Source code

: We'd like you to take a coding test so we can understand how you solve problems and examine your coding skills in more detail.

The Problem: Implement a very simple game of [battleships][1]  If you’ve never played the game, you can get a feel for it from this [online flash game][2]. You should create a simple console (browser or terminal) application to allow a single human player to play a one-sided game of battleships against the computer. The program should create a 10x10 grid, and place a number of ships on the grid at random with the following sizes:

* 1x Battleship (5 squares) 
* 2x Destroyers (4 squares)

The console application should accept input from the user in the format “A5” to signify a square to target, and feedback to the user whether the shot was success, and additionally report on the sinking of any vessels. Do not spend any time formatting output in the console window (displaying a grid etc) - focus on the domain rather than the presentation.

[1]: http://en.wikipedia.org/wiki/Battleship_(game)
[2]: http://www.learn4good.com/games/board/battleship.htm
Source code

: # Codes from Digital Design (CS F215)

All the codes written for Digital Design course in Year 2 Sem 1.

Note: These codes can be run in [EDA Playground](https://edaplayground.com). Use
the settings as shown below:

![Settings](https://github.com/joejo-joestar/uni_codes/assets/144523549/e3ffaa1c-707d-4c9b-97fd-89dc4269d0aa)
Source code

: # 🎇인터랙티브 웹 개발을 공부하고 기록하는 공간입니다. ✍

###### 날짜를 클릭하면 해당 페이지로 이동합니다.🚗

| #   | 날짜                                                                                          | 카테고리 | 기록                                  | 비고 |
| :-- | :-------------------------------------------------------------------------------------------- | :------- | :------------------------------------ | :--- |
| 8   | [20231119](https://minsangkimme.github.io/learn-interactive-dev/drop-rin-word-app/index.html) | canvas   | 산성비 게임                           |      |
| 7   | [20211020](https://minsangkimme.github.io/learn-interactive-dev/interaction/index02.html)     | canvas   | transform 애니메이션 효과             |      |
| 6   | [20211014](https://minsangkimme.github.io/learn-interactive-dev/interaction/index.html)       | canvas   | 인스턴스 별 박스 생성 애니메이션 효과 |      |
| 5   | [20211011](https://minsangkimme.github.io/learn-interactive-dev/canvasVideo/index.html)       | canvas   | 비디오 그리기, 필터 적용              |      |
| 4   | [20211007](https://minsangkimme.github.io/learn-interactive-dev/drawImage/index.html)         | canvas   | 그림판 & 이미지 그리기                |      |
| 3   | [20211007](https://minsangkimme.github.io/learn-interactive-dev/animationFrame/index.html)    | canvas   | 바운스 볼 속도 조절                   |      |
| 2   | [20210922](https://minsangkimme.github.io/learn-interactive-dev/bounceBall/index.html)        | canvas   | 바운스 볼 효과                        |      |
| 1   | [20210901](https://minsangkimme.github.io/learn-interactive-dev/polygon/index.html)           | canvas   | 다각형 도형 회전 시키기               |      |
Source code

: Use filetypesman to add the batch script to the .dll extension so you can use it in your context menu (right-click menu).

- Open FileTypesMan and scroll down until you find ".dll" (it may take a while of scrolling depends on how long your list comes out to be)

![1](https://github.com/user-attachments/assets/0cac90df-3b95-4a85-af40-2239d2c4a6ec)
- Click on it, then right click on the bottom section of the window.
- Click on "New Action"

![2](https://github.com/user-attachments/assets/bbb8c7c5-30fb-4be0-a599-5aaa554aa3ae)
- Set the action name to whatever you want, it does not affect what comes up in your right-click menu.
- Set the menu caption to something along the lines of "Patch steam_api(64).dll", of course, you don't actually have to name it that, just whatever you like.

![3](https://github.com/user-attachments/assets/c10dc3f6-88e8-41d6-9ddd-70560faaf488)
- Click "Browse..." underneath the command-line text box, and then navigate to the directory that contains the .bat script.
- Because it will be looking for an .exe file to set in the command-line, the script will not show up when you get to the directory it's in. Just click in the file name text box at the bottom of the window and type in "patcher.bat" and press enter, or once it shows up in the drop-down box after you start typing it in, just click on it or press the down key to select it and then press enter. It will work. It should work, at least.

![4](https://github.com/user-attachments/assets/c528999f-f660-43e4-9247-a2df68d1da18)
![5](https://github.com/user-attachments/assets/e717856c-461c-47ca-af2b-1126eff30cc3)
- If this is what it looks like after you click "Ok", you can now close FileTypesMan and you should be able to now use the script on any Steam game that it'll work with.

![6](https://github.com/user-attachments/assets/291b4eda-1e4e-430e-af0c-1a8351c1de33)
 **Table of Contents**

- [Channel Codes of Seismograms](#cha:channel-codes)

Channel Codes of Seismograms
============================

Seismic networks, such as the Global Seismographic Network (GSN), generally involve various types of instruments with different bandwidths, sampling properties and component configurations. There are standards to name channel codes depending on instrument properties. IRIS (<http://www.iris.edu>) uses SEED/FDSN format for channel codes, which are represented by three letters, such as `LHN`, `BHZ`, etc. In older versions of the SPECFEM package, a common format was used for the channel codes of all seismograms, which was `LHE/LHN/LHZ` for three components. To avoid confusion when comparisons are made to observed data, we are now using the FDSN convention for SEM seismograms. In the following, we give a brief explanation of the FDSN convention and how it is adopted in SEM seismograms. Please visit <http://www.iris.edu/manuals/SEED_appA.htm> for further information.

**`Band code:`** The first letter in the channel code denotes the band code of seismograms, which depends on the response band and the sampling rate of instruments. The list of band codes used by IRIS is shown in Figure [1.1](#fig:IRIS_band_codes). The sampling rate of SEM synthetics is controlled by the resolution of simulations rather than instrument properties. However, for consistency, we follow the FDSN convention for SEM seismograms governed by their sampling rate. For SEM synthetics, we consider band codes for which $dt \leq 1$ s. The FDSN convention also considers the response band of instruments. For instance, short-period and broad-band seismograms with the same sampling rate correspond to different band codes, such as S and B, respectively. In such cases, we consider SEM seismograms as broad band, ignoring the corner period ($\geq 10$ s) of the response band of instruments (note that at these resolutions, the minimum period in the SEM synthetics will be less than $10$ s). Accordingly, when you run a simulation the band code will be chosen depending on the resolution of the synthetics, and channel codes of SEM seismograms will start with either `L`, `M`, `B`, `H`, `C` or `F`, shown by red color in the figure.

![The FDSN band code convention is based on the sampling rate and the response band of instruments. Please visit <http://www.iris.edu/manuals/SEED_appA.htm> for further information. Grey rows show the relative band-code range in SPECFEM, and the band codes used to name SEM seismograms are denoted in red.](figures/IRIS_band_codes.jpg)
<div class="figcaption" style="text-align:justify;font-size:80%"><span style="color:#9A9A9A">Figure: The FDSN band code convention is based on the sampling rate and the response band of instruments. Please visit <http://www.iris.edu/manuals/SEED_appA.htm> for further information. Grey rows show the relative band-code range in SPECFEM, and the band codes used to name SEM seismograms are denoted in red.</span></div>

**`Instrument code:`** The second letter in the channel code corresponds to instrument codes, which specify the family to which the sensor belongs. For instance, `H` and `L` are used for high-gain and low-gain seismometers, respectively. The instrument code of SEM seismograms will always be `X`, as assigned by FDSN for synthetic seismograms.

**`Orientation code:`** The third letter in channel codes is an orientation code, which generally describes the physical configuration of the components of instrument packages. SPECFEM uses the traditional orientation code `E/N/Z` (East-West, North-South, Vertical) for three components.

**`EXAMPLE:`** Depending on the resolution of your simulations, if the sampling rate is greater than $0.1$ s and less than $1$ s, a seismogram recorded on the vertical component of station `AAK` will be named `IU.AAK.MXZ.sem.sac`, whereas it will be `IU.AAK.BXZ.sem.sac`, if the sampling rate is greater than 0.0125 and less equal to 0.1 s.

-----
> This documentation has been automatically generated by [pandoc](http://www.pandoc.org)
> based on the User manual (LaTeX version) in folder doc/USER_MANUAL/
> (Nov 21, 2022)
-=-=-=-=-
#### WHAT NEEDS TO BE DONE:
Return the count of lines in the entries above that include the word "denoted", without any added text.

#### WRITTEN RESPONSE:
2